À quelques pas de la Bastille, rue de la Roquette, une vitrine étroite indique que nous y sommes. Les mots “Clinique du rasoir électrique” sont écrits en lettres capitales, sur une devanture vieillie par le temps. Passée la porte d’entrée, l’impression d’accumulation prend le dessus : les boîtes s’entassent de tous les côtés, dans ce petit atelier de quelques mètres carrés seulement. Du lundi au samedi, Jacques Guillaume est installé derrière le comptoir, où il s’occupe des réparations et de l’accueil des clients.
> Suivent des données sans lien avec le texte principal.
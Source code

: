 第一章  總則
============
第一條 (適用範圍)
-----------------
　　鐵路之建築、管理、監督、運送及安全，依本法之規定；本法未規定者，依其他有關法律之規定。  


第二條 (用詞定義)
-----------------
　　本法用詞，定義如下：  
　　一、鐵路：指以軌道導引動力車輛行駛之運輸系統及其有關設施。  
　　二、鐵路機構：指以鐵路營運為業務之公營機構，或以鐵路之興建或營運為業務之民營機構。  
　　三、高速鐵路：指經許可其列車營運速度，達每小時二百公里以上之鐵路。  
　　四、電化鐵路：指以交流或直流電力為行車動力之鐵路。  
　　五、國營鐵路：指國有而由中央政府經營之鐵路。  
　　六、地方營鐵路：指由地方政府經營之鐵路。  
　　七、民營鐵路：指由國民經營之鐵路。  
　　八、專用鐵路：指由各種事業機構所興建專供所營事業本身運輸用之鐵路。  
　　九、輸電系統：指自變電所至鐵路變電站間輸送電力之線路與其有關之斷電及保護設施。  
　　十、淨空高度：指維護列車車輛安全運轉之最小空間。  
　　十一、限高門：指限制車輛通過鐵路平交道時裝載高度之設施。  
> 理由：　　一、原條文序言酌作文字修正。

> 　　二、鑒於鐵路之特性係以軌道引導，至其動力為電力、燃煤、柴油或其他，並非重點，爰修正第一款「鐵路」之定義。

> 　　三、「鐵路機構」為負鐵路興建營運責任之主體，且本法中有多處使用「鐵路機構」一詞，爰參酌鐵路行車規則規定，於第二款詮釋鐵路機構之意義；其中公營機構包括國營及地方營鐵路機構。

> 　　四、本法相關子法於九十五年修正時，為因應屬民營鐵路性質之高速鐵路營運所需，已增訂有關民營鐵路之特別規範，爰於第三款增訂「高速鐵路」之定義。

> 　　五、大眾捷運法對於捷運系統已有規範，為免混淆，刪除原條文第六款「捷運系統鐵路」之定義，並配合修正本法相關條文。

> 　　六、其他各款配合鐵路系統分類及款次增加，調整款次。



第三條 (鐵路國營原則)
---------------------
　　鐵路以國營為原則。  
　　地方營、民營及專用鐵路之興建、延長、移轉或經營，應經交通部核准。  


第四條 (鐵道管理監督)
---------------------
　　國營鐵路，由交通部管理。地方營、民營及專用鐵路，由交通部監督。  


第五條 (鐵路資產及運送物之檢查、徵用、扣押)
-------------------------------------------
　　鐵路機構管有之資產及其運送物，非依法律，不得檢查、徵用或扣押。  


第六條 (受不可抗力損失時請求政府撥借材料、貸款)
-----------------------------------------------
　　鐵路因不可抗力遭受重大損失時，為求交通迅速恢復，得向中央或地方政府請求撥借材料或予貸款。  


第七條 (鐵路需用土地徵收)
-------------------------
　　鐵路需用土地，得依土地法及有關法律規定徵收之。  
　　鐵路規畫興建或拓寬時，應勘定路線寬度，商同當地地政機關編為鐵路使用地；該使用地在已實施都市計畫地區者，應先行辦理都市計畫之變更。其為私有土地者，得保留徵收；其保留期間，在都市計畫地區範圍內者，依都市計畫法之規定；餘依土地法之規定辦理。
Cela fait maintenant plus de 50 ans (depuis 1962, plus exactement) que le maître artisan prodigue des soins aux rasoirs abîmés. “Je répare tout, des Braun, des Philips et toutes sortes de rasoirs et de tondeuses” assure le Parisien, qui ne compte plus le nombre d’appareils qui sont passés entre ses mains : certainement “des milliers”, lance-t-il.
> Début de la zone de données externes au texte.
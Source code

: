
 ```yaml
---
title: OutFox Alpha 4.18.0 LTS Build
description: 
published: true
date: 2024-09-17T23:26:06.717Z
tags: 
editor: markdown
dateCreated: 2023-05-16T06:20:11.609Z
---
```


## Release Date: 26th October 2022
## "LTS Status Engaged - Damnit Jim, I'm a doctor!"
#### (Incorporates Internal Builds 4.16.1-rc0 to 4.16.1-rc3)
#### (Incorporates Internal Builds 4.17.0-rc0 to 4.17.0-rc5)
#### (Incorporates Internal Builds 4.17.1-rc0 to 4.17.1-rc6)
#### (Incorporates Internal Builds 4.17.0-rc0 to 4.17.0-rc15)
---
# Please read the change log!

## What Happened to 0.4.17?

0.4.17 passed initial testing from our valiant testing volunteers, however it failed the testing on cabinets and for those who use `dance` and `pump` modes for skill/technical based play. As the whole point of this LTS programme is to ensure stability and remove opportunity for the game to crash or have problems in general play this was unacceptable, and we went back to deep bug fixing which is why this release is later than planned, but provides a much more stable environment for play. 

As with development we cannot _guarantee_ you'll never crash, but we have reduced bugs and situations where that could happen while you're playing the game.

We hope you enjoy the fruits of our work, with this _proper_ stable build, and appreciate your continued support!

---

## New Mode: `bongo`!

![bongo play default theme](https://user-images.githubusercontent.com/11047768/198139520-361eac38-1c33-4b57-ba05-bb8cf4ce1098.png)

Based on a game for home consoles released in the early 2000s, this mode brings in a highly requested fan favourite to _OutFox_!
“Les prix les plus bas de Paris”
Ce savoir-faire, il l’a acquis à Limoges, il y a plusieurs décennies. “J’étais apprenti dans une maison de dépannage radio et on faisait du petit électroménager, dont des rasoirs. J’ai tout appris sur place.” En une journée maximum, Jacques Guillaume rend des rasoirs en état de marche à ses clients, pour une somme comprise entre 20 et 50 euros. Un tarif raisonnable qui fait écho à sa vitrine, qui affirme que l’on y trouve “les prix les plus bas de Paris”. Plutôt logique, selon l’artisan : “Je n’ai plus de concurrents depuis des années”, assure ce dernier. S’il n’a pas réellement le monopole du marché parisien, son atelier a vu passer quelques noms célèbres durant toutes ces années de service. “J’ai eu, entre autre, la garde républicaine et quelques hommes politiques” confie Jacques Guillaume, qui a notamment réparé le rasoir d’Alain Poher - ancien président du Sénat et président de la République par intérim entre Pompidou et Giscard d’Estaing - dans les années 80, et celui du chanteur Eddy Constantine.
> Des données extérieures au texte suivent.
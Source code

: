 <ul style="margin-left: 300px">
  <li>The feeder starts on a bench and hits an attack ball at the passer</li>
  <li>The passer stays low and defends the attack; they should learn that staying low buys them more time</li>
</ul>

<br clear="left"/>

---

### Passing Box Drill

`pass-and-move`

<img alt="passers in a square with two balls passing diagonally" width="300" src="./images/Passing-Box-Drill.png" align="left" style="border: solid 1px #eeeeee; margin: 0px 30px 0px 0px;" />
Une réputation qui n’est plus à faire
Dans sa boutique, les choses fonctionnent surtout grâce au bouche à oreille. “Certains ne viennent qu’une fois, tandis qu’avec d’autres on sympathise, ils deviennent des clients réguliers”, explique le gérant. Son savoir-faire n’est d’ailleurs pas exclusivement réservé aux Parisiens, puisque certains clients provinciaux lui font parvenir leur rasoir par colis. Mais sa réputation de maître-artisan à qui aucun petit électroménager ne résiste lui a aussi valu quelques rencontres originales. “Un jour, un type avec une mine patibulaire a posé un grand sac sur le comptoir. Il m’a dit “Il paraît que vous savez tout réparer”, et il m’a sorti des godemichets. Je lui ai demandé s’ils étaient neufs, il m’a répondu “Certains, oui””. Bien tenté, mais l’homme en question restera finalement sur un échec dans la Clinique du rasoir électrique, où l’on préfère s’en tenir aux barbes.
Si l’atelier de Jacques Guillaume tourne six jours sur sept, il ne survivra certainement pas à la retraite de son propriétaire, puisque ce dernier n’a pas trouvé de repreneur. Mais d’ici là, le maître artisan continue de remettre sur pied les lames fatiguées et mécanismes usés… Parce que vos barbes le valent bien.